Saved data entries

↓

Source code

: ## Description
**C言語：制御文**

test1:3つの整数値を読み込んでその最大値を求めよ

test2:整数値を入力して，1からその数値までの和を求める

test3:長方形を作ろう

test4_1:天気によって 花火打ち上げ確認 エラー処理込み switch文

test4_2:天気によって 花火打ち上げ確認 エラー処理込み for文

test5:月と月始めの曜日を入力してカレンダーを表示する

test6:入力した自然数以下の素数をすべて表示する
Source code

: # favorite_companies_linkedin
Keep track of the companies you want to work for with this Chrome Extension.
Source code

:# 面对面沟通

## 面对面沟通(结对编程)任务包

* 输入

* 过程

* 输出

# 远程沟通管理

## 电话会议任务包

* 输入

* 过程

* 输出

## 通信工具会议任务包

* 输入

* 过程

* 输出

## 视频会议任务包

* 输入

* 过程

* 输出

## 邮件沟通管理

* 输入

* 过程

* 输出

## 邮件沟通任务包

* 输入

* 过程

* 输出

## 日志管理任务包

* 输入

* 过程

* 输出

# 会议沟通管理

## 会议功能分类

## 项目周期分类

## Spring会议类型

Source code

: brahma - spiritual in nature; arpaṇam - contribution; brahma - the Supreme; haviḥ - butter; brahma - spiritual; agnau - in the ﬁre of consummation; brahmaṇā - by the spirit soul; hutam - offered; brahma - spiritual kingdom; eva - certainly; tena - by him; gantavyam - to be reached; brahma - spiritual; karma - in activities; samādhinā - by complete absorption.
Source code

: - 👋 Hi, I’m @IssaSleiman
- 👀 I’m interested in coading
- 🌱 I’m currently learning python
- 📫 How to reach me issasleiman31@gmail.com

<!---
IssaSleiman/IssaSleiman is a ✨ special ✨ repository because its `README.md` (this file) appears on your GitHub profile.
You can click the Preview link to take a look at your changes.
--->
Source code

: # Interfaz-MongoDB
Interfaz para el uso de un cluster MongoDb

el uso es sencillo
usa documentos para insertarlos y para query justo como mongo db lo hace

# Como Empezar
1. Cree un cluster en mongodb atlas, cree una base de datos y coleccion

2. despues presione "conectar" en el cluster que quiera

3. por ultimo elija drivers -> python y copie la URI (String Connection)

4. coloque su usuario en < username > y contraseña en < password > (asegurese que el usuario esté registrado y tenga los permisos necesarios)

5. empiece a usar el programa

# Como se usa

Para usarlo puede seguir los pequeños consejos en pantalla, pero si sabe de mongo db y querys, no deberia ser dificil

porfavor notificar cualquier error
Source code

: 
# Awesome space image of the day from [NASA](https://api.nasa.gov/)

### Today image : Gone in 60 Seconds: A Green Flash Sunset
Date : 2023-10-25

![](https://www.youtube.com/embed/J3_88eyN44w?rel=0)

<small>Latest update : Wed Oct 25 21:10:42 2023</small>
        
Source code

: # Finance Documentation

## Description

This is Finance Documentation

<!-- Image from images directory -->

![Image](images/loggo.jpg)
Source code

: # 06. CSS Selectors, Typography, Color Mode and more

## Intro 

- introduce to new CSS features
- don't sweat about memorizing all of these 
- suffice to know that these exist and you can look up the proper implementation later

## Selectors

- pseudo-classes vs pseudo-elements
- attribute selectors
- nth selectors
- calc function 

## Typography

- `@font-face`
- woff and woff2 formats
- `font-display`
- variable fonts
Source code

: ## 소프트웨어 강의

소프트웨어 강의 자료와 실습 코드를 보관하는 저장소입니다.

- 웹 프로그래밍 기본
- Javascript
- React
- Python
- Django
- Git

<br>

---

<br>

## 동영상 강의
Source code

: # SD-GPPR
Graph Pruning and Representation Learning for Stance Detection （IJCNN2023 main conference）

↑
↓

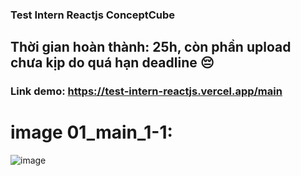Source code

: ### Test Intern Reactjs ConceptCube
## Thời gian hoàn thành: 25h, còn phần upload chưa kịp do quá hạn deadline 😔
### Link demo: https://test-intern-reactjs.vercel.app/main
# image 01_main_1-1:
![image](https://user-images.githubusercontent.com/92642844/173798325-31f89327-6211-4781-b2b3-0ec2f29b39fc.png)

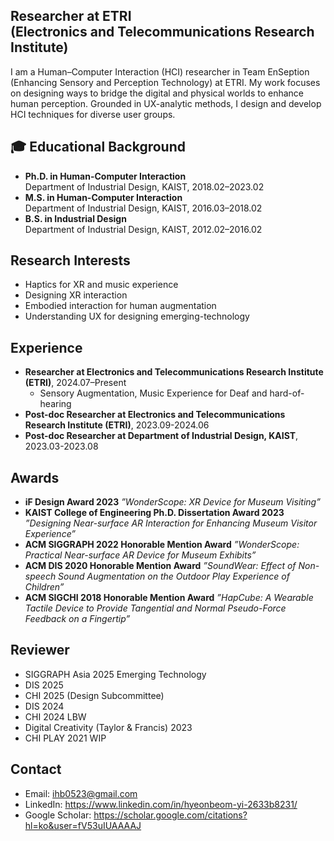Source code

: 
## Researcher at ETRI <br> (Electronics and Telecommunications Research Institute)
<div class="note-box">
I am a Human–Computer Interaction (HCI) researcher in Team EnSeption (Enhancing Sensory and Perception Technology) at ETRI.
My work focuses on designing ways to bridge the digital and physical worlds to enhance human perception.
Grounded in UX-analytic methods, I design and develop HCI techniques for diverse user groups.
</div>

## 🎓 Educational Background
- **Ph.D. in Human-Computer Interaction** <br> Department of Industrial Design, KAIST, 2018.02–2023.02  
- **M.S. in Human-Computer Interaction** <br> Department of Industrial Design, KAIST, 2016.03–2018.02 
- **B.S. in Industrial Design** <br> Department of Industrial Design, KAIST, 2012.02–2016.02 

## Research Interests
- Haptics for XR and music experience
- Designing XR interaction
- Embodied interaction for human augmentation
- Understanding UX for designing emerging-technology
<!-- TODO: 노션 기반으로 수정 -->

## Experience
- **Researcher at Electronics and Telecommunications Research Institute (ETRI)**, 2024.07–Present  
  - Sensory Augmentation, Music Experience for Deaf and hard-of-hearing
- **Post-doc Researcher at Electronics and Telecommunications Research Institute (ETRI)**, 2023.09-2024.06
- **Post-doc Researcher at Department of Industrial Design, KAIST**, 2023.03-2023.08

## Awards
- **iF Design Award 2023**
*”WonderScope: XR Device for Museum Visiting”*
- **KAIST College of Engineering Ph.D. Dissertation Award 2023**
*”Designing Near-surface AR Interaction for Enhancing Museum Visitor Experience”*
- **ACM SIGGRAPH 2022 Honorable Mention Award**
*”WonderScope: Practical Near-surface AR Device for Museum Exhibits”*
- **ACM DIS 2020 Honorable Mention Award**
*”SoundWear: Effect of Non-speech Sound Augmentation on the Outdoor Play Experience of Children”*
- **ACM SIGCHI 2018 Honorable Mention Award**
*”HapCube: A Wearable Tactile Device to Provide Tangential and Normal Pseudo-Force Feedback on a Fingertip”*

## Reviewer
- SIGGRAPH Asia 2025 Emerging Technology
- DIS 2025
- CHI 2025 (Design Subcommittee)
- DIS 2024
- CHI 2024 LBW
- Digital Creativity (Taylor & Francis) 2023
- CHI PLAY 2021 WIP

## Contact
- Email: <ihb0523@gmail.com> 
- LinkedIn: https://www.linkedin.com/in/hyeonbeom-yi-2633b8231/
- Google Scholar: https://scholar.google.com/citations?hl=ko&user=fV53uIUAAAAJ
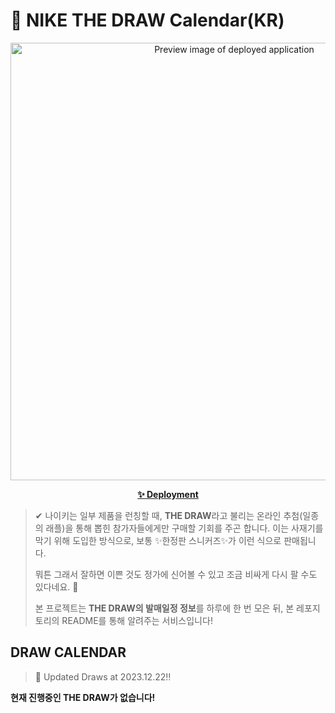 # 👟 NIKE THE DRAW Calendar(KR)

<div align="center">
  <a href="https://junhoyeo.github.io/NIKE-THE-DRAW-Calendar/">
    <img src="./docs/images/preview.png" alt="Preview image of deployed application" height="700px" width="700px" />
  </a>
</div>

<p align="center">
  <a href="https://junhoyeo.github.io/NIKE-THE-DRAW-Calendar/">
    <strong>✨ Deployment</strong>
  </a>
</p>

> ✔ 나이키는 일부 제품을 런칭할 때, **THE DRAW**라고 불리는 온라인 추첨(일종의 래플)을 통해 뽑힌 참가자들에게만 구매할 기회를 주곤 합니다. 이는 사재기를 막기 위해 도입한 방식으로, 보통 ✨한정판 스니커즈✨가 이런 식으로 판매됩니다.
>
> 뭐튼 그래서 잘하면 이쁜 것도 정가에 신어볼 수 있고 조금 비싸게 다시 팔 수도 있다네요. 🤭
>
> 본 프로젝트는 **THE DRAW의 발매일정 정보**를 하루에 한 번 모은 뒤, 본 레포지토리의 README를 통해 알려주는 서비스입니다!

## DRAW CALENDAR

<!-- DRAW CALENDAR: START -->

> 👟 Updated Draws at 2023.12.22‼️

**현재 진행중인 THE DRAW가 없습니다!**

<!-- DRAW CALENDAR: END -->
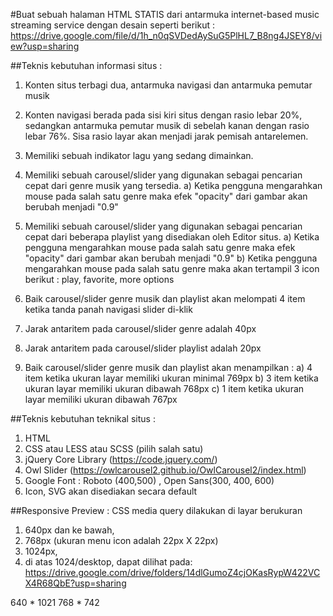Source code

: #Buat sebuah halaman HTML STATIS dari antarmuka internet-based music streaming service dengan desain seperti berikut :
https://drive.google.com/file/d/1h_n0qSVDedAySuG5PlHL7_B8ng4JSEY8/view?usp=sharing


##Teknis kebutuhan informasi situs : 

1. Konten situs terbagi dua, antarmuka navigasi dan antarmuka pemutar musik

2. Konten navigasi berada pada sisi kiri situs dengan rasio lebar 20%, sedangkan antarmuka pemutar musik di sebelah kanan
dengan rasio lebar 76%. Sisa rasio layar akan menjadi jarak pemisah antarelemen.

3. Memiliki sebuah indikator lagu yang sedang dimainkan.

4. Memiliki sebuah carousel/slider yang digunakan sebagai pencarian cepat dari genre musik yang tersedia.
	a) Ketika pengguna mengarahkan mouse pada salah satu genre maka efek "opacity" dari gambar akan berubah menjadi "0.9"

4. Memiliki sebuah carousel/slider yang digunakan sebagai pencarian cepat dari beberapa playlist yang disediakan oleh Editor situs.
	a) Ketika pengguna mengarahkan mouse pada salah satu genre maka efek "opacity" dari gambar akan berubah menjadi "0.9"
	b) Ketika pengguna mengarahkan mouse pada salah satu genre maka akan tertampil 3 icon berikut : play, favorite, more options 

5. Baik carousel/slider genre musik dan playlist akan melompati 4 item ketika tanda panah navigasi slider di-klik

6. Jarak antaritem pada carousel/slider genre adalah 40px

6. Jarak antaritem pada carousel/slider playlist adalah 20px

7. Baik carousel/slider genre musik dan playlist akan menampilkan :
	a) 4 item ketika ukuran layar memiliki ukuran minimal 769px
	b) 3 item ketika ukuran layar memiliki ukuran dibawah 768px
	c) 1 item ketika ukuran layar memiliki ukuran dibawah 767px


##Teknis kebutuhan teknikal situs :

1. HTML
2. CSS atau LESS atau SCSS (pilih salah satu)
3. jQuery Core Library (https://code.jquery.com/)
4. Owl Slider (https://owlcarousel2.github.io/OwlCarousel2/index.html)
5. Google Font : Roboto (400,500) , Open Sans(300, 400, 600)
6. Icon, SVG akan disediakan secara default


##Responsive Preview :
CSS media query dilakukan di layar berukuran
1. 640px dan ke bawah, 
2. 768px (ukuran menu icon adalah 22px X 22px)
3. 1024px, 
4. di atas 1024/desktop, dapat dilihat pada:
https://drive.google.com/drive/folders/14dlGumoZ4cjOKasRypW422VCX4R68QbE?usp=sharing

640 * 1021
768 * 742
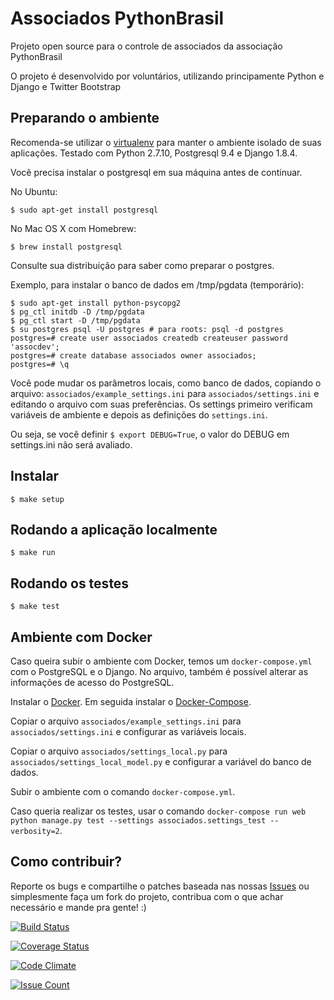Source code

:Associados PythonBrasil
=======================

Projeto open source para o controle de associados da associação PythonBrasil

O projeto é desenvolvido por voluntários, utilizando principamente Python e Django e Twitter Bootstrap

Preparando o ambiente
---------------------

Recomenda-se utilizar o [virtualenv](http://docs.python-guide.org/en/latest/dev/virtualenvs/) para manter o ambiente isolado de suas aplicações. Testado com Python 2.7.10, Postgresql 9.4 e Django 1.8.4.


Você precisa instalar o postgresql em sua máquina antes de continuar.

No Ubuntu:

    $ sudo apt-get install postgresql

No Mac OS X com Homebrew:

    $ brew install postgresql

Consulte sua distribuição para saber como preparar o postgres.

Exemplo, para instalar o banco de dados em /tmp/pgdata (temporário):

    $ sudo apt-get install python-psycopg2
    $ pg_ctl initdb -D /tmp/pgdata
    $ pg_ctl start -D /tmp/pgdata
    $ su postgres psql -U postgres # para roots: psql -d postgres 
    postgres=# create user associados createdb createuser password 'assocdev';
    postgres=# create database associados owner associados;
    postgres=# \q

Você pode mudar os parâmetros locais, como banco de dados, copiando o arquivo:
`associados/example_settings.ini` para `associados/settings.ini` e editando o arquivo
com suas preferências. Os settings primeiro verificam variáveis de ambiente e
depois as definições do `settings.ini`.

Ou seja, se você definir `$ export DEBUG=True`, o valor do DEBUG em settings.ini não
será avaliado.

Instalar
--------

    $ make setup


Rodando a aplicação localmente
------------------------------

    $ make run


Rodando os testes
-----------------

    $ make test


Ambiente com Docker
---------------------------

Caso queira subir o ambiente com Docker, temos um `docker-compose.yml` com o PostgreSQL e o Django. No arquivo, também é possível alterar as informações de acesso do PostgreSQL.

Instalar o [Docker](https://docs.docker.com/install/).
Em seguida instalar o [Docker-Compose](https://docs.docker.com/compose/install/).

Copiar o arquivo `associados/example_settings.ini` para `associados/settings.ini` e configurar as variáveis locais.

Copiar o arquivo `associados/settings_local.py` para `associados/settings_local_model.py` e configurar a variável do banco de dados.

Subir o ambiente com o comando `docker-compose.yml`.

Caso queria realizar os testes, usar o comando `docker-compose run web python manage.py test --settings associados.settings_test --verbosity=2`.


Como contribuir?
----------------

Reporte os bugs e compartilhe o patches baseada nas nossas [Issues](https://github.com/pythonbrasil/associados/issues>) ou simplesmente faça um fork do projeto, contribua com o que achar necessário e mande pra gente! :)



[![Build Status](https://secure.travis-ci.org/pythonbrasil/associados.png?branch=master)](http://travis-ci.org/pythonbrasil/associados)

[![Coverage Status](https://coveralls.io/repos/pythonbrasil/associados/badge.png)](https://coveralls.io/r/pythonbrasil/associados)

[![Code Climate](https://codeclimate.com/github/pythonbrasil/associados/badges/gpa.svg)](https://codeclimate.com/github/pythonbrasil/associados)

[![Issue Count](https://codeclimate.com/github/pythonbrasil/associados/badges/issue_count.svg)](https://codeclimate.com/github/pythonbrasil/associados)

↑

Exercise requirements
Wherever the line holding "### Today image" falls in the entries above, copy exactly from it through the line holding "Graph Pruning and", inclusive, and add nothing.

Expected output
### Today image : Gone in 60 Seconds: A Green Flash Sunset
Date : 2023-10-25

![](https://www.youtube.com/embed/J3_88eyN44w?rel=0)

<small>Latest update : Wed Oct 25 21:10:42 2023</small>
        
Source code

: # Finance Documentation

## Description

This is Finance Documentation

<!-- Image from images directory -->

![Image](images/loggo.jpg)
Source code

: # 06. CSS Selectors, Typography, Color Mode and more

## Intro 

- introduce to new CSS features
- don't sweat about memorizing all of these 
- suffice to know that these exist and you can look up the proper implementation later

## Selectors

- pseudo-classes vs pseudo-elements
- attribute selectors
- nth selectors
- calc function 

## Typography

- `@font-face`
- woff and woff2 formats
- `font-display`
- variable fonts
Source code

: ## 소프트웨어 강의

소프트웨어 강의 자료와 실습 코드를 보관하는 저장소입니다.

- 웹 프로그래밍 기본
- Javascript
- React
- Python
- Django
- Git

<br>

---

<br>

## 동영상 강의
Source code

: # SD-GPPR
Graph Pruning and Representation Learning for Stance Detection （IJCNN2023 main conference）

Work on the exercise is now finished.